_TASK_
Every entry must be transcribed without alteration.

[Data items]
- Opening Delimiter -

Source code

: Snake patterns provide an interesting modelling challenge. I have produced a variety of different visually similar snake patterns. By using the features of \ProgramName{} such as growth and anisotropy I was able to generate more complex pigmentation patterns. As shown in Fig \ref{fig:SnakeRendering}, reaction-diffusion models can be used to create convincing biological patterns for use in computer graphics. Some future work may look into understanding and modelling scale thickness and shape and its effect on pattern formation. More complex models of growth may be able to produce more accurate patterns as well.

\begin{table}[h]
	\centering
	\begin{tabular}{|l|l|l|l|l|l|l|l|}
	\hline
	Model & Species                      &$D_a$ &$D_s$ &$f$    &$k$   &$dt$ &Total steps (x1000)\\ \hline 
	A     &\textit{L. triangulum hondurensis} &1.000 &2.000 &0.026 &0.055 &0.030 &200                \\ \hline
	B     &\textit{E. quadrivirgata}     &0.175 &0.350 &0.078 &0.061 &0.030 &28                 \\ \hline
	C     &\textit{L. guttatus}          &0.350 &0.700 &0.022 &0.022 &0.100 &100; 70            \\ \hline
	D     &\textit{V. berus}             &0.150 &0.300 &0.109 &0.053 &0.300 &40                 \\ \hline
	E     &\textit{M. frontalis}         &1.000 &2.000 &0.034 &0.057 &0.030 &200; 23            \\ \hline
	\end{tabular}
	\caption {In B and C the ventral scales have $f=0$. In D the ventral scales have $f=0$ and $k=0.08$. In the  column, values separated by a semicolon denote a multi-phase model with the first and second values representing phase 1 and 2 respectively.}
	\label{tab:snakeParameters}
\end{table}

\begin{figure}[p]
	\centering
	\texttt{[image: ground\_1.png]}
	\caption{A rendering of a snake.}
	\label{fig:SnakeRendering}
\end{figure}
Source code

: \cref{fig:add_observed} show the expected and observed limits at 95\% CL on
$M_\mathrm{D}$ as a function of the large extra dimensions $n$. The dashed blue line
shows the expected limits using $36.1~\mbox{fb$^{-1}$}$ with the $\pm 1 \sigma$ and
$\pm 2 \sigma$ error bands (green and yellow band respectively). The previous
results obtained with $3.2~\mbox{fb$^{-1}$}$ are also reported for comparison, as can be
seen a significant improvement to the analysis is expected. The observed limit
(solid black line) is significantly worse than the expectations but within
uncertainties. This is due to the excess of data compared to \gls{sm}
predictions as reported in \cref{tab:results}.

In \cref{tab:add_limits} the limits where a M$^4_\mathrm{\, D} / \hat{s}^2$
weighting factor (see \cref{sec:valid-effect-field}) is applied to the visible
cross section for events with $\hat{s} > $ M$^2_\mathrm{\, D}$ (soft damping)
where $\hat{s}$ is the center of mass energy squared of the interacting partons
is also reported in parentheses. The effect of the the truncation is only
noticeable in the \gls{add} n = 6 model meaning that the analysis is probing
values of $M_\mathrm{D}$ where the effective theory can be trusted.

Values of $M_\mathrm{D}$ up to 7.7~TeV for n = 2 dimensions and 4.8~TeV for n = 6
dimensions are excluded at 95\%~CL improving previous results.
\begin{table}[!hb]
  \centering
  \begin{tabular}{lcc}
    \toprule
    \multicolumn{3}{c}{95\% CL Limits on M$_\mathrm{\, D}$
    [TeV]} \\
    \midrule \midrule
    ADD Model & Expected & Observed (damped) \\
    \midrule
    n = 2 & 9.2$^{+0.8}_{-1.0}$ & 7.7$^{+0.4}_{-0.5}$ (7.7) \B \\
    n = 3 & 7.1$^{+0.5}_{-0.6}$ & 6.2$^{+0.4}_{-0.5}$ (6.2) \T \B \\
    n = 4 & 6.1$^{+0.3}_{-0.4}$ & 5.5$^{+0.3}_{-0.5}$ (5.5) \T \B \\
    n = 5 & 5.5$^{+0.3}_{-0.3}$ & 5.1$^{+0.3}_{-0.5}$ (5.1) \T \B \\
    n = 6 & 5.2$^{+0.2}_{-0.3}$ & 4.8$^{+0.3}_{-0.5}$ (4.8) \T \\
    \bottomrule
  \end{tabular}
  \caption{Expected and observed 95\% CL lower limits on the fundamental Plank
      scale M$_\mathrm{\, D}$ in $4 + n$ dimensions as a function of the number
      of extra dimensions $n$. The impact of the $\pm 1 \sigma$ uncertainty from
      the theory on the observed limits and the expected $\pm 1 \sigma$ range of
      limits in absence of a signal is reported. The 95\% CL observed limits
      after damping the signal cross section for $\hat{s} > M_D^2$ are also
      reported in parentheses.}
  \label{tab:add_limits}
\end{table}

- Closing Delimiter -

_RESPONSE_
Source code

: Snake patterns provide an interesting modelling challenge. I have produced a variety of different visually similar snake patterns. By using the features of \ProgramName{} such as growth and anisotropy I was able to generate more complex pigmentation patterns. As shown in Fig \ref{fig:SnakeRendering}, reaction-diffusion models can be used to create convincing biological patterns for use in computer graphics. Some future work may look into understanding and modelling scale thickness and shape and its effect on pattern formation. More complex models of growth may be able to produce more accurate patterns as well.

\begin{table}[h]
	\centering
	\begin{tabular}{|l|l|l|l|l|l|l|l|}
	\hline
	Model & Species                      &$D_a$ &$D_s$ &$f$    &$k$   &$dt$ &Total steps (x1000)\\ \hline 
	A     &\textit{L. triangulum hondurensis} &1.000 &2.000 &0.026 &0.055 &0.030 &200                \\ \hline
	B     &\textit{E. quadrivirgata}     &0.175 &0.350 &0.078 &0.061 &0.030 &28                 \\ \hline
	C     &\textit{L. guttatus}          &0.350 &0.700 &0.022 &0.022 &0.100 &100; 70            \\ \hline
	D     &\textit{V. berus}             &0.150 &0.300 &0.109 &0.053 &0.300 &40                 \\ \hline
	E     &\textit{M. frontalis}         &1.000 &2.000 &0.034 &0.057 &0.030 &200; 23            \\ \hline
	\end{tabular}
	\caption {In B and C the ventral scales have $f=0$. In D the ventral scales have $f=0$ and $k=0.08$. In the  column, values separated by a semicolon denote a multi-phase model with the first and second values representing phase 1 and 2 respectively.}
	\label{tab:snakeParameters}
\end{table}

\begin{figure}[p]
	\centering
	\texttt{[image: ground\_1.png]}
	\caption{A rendering of a snake.}
	\label{fig:SnakeRendering}
\end{figure}
Source code

: \cref{fig:add_observed} show the expected and observed limits at 95\% CL on
$M_\mathrm{D}$ as a function of the large extra dimensions $n$. The dashed blue line
shows the expected limits using $36.1~\mbox{fb$^{-1}$}$ with the $\pm 1 \sigma$ and
$\pm 2 \sigma$ error bands (green and yellow band respectively). The previous
results obtained with $3.2~\mbox{fb$^{-1}$}$ are also reported for comparison, as can be
seen a significant improvement to the analysis is expected. The observed limit
(solid black line) is significantly worse than the expectations but within
uncertainties. This is due to the excess of data compared to \gls{sm}
predictions as reported in \cref{tab:results}.

In \cref{tab:add_limits} the limits where a M$^4_\mathrm{\, D} / \hat{s}^2$
weighting factor (see \cref{sec:valid-effect-field}) is applied to the visible
cross section for events with $\hat{s} > $ M$^2_\mathrm{\, D}$ (soft damping)
where $\hat{s}$ is the center of mass energy squared of the interacting partons
is also reported in parentheses. The effect of the the truncation is only
noticeable in the \gls{add} n = 6 model meaning that the analysis is probing
values of $M_\mathrm{D}$ where the effective theory can be trusted.

Values of $M_\mathrm{D}$ up to 7.7~TeV for n = 2 dimensions and 4.8~TeV for n = 6
dimensions are excluded at 95\%~CL improving previous results.
\begin{table}[!hb]
  \centering
  \begin{tabular}{lcc}
    \toprule
    \multicolumn{3}{c}{95\% CL Limits on M$_\mathrm{\, D}$
    [TeV]} \\
    \midrule \midrule
    ADD Model & Expected & Observed (damped) \\
    \midrule
    n = 2 & 9.2$^{+0.8}_{-1.0}$ & 7.7$^{+0.4}_{-0.5}$ (7.7) \B \\
    n = 3 & 7.1$^{+0.5}_{-0.6}$ & 6.2$^{+0.4}_{-0.5}$ (6.2) \T \B \\
    n = 4 & 6.1$^{+0.3}_{-0.4}$ & 5.5$^{+0.3}_{-0.5}$ (5.5) \T \B \\
    n = 5 & 5.5$^{+0.3}_{-0.3}$ & 5.1$^{+0.3}_{-0.5}$ (5.1) \T \B \\
    n = 6 & 5.2$^{+0.2}_{-0.3}$ & 4.8$^{+0.3}_{-0.5}$ (4.8) \T \\
    \bottomrule
  \end{tabular}
  \caption{Expected and observed 95\% CL lower limits on the fundamental Plank
      scale M$_\mathrm{\, D}$ in $4 + n$ dimensions as a function of the number
      of extra dimensions $n$. The impact of the $\pm 1 \sigma$ uncertainty from
      the theory on the observed limits and the expected $\pm 1 \sigma$ range of
      limits in absence of a signal is reported. The 95\% CL observed limits
      after damping the signal cross section for $\hat{s} > M_D^2$ are also
      reported in parentheses.}
  \label{tab:add_limits}
\end{table}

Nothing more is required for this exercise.